▶ **Activity**:
Copy the lines below that contain "left".

▶ **Given records**:
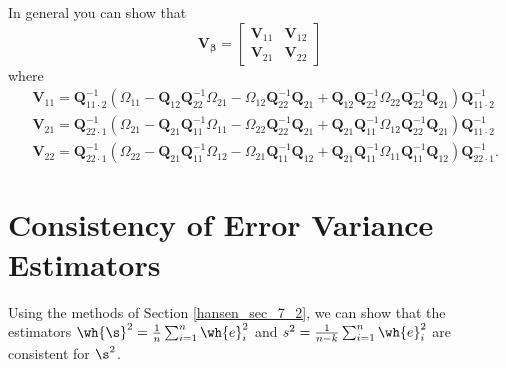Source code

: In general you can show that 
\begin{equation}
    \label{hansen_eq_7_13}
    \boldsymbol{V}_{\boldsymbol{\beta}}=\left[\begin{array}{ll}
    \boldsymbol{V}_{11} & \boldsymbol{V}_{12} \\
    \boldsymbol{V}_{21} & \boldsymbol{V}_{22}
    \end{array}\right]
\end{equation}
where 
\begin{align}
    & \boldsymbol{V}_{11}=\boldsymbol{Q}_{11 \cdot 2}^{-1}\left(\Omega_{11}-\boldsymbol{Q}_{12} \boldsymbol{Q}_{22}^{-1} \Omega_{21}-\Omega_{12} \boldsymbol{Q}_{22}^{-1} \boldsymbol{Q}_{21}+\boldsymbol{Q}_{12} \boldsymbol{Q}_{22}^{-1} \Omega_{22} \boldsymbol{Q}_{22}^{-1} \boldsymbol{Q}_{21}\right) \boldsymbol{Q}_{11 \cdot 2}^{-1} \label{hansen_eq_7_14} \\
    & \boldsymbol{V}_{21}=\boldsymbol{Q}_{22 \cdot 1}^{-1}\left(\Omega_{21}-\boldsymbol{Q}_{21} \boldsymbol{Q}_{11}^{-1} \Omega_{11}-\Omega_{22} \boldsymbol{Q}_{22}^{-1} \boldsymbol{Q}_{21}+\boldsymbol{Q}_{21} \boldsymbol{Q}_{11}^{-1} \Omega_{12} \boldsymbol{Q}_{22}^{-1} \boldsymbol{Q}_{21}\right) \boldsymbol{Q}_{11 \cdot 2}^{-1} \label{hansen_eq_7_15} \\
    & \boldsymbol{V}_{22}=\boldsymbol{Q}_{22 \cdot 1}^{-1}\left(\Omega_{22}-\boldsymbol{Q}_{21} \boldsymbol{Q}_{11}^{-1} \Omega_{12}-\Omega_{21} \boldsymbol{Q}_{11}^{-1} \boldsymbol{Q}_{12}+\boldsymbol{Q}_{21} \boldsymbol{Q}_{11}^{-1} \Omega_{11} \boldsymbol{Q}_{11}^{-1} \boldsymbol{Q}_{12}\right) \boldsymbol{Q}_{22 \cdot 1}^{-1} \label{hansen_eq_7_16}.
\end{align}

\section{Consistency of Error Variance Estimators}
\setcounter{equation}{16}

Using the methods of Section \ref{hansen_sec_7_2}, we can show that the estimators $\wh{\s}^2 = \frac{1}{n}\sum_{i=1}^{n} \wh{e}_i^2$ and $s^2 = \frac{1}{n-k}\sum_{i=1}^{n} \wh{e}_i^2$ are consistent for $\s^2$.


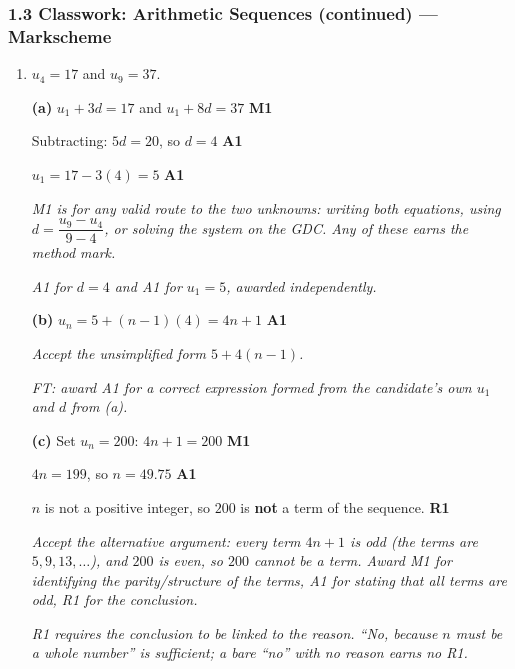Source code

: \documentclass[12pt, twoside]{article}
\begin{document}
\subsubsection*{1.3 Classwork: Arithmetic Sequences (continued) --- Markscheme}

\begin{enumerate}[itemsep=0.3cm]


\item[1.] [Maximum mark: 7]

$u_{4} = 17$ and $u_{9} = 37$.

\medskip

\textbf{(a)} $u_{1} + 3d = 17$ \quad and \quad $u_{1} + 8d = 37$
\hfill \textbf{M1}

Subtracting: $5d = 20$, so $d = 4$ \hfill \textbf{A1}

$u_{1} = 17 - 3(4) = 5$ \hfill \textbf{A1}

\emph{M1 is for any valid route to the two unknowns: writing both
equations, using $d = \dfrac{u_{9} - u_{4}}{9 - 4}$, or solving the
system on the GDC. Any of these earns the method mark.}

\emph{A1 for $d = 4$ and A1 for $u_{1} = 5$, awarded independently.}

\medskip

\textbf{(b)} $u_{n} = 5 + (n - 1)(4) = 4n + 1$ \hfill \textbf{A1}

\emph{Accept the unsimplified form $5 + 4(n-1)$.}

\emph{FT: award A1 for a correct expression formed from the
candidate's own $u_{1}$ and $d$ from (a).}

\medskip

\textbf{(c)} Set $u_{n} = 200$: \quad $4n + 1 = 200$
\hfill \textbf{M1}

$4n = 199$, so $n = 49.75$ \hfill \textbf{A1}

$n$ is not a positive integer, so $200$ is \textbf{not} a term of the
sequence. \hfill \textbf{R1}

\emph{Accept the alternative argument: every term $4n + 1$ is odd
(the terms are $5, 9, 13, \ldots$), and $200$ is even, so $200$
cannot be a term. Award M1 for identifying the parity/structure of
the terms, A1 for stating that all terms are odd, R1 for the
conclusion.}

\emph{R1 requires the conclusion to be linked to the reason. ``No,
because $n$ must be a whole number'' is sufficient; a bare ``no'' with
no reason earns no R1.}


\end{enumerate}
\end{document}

...

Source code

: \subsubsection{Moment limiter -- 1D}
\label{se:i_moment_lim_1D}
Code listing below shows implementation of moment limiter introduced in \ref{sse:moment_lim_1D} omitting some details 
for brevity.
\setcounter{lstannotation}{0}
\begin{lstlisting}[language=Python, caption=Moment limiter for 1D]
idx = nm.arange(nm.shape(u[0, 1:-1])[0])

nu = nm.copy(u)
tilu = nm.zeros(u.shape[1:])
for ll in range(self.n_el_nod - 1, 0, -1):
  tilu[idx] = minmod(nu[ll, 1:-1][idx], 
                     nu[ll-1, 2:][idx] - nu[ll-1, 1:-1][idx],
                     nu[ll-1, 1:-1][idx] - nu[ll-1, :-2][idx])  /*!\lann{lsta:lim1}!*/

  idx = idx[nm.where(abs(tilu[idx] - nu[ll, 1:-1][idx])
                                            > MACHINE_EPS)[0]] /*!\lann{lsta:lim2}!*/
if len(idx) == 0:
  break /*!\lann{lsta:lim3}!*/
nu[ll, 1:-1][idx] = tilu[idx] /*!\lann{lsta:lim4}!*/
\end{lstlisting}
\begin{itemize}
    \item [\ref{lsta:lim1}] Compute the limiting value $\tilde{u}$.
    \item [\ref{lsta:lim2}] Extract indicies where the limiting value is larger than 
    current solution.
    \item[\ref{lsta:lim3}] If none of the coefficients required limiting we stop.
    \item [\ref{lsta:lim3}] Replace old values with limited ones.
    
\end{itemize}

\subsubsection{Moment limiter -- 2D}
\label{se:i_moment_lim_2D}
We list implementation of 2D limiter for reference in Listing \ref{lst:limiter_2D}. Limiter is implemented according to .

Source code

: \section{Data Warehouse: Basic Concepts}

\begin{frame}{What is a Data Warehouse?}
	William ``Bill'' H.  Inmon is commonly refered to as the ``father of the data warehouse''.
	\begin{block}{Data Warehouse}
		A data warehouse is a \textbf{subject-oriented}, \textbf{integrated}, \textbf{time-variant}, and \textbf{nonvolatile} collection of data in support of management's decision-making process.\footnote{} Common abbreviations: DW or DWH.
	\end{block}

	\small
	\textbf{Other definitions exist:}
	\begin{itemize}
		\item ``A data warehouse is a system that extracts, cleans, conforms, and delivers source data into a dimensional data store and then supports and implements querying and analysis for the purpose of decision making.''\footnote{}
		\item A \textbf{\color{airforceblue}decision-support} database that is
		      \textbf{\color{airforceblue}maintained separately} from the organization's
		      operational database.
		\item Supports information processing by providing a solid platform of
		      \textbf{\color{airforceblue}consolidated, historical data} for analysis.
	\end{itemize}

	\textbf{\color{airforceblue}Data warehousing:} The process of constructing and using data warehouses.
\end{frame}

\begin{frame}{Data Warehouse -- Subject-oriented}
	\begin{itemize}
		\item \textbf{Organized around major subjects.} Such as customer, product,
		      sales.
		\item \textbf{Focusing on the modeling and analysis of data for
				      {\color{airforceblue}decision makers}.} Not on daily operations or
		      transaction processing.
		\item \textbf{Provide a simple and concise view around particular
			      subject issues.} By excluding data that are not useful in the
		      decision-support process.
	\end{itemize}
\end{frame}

==

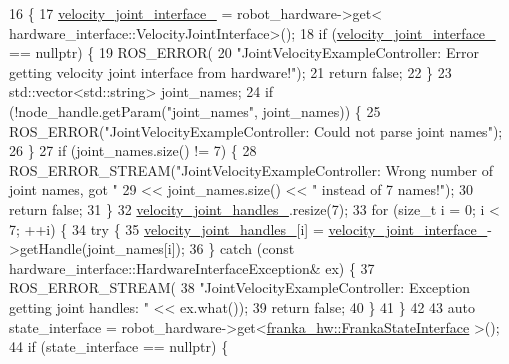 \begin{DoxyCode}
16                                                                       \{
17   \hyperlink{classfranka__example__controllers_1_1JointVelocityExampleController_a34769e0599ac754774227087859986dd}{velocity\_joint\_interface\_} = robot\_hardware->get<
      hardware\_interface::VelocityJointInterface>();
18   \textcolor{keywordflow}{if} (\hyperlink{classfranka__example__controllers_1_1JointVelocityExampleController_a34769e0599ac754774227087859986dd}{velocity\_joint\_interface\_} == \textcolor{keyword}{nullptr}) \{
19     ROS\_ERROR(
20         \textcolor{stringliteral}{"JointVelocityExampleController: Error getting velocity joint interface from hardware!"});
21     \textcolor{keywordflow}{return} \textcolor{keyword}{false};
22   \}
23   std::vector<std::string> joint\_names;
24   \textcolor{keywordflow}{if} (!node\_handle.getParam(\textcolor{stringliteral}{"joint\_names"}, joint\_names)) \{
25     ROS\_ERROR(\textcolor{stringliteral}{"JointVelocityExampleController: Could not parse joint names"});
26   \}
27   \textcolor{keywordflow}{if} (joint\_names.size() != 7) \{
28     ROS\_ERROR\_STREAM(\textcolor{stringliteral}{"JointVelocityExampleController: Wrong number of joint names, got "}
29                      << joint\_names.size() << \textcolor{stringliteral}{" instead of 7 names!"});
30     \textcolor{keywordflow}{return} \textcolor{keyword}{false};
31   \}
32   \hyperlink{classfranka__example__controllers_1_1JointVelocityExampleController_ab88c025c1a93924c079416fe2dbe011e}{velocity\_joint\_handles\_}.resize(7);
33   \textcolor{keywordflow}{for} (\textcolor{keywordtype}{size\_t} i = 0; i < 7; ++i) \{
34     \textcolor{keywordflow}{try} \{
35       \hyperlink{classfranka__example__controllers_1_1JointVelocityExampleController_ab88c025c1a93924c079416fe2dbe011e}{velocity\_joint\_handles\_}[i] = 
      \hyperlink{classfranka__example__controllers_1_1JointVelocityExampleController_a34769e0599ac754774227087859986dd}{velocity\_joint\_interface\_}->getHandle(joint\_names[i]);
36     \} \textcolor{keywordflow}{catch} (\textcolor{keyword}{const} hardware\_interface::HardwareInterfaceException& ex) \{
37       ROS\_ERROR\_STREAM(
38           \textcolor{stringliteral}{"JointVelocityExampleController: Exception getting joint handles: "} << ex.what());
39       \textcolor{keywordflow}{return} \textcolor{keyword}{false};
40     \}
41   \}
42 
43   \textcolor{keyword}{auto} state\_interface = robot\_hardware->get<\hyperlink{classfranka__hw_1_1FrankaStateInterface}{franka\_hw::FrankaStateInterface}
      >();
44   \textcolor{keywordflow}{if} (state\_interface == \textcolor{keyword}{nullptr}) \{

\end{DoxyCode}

▶ **Solution to the problem**:
    \boldsymbol{V}_{\boldsymbol{\beta}}=\left[\begin{array}{ll}
    & \boldsymbol{V}_{11}=\boldsymbol{Q}_{11 \cdot 2}^{-1}\left(\Omega_{11}-\boldsymbol{Q}_{12} \boldsymbol{Q}_{22}^{-1} \Omega_{21}-\Omega_{12} \boldsymbol{Q}_{22}^{-1} \boldsymbol{Q}_{21}+\boldsymbol{Q}_{12} \boldsymbol{Q}_{22}^{-1} \Omega_{22} \boldsymbol{Q}_{22}^{-1} \boldsymbol{Q}_{21}\right) \boldsymbol{Q}_{11 \cdot 2}^{-1} \label{hansen_eq_7_14} \\
    & \boldsymbol{V}_{21}=\boldsymbol{Q}_{22 \cdot 1}^{-1}\left(\Omega_{21}-\boldsymbol{Q}_{21} \boldsymbol{Q}_{11}^{-1} \Omega_{11}-\Omega_{22} \boldsymbol{Q}_{22}^{-1} \boldsymbol{Q}_{21}+\boldsymbol{Q}_{21} \boldsymbol{Q}_{11}^{-1} \Omega_{12} \boldsymbol{Q}_{22}^{-1} \boldsymbol{Q}_{21}\right) \boldsymbol{Q}_{11 \cdot 2}^{-1} \label{hansen_eq_7_15} \\
    & \boldsymbol{V}_{22}=\boldsymbol{Q}_{22 \cdot 1}^{-1}\left(\Omega_{22}-\boldsymbol{Q}_{21} \boldsymbol{Q}_{11}^{-1} \Omega_{12}-\Omega_{21} \boldsymbol{Q}_{11}^{-1} \boldsymbol{Q}_{12}+\boldsymbol{Q}_{21} \boldsymbol{Q}_{11}^{-1} \Omega_{11} \boldsymbol{Q}_{11}^{-1} \boldsymbol{Q}_{12}\right) \boldsymbol{Q}_{22 \cdot 1}^{-1} \label{hansen_eq_7_16}.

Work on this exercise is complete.